=== Task data ===
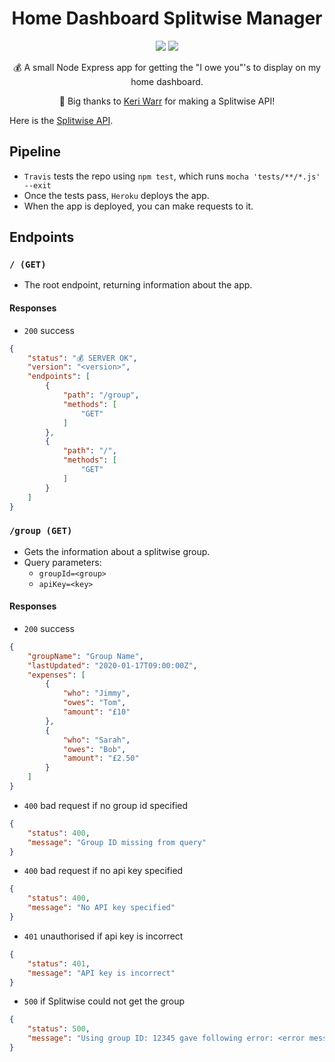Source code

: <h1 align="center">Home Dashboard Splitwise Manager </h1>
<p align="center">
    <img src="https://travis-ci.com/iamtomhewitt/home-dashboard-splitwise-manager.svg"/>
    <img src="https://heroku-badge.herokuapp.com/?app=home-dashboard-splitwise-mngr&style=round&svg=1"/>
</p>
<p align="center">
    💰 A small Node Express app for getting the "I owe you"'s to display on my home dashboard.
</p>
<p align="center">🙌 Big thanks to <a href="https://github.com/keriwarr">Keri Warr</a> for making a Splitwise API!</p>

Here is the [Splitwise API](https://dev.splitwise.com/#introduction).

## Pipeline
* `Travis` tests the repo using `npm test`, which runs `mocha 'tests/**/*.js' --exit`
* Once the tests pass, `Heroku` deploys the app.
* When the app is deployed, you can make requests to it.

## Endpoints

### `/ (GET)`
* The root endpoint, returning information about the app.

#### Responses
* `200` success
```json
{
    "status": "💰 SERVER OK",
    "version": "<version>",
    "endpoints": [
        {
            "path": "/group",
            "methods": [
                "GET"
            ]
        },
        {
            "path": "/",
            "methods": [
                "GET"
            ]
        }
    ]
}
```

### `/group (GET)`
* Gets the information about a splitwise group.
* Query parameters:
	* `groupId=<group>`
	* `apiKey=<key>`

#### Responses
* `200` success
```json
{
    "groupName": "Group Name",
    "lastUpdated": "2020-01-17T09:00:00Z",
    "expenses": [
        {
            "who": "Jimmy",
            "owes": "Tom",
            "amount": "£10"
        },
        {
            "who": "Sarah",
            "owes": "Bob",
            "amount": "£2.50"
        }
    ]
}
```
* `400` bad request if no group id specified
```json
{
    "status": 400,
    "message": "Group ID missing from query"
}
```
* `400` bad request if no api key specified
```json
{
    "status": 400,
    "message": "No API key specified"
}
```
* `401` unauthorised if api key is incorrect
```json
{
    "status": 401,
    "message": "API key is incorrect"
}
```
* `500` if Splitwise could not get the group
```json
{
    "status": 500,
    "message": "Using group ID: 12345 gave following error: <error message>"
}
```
===
**What to do**
Please write out all the data again word for word, but not the pictures.

**Result below**
Source code

: <h1 align="center">Home Dashboard Splitwise Manager </h1>
<p align="center">
    <img src="https://travis-ci.com/iamtomhewitt/home-dashboard-splitwise-manager.svg"/>
    <img src="https://heroku-badge.herokuapp.com/?app=home-dashboard-splitwise-mngr&style=round&svg=1"/>
</p>
<p align="center">
    💰 A small Node Express app for getting the "I owe you"'s to display on my home dashboard.
</p>
<p align="center">🙌 Big thanks to <a href="https://github.com/keriwarr">Keri Warr</a> for making a Splitwise API!</p>

Here is the [Splitwise API](https://dev.splitwise.com/#introduction).

## Pipeline
* `Travis` tests the repo using `npm test`, which runs `mocha 'tests/**/*.js' --exit`
* Once the tests pass, `Heroku` deploys the app.
* When the app is deployed, you can make requests to it.

## Endpoints

### `/ (GET)`
* The root endpoint, returning information about the app.

#### Responses
* `200` success
```json
{
    "status": "💰 SERVER OK",
    "version": "<version>",
    "endpoints": [
        {
            "path": "/group",
            "methods": [
                "GET"
            ]
        },
        {
            "path": "/",
            "methods": [
                "GET"
            ]
        }
    ]
}
```

### `/group (GET)`
* Gets the information about a splitwise group.
* Query parameters:
	* `groupId=<group>`
	* `apiKey=<key>`

#### Responses
* `200` success
```json
{
    "groupName": "Group Name",
    "lastUpdated": "2020-01-17T09:00:00Z",
    "expenses": [
        {
            "who": "Jimmy",
            "owes": "Tom",
            "amount": "£10"
        },
        {
            "who": "Sarah",
            "owes": "Bob",
            "amount": "£2.50"
        }
    ]
}
```
* `400` bad request if no group id specified
```json
{
    "status": 400,
    "message": "Group ID missing from query"
}
```
* `400` bad request if no api key specified
```json
{
    "status": 400,
    "message": "No API key specified"
}
```
* `401` unauthorised if api key is incorrect
```json
{
    "status": 401,
    "message": "API key is incorrect"
}
```
* `500` if Splitwise could not get the group
```json
{
    "status": 500,
    "message": "Using group ID: 12345 gave following error: <error message>"
}
```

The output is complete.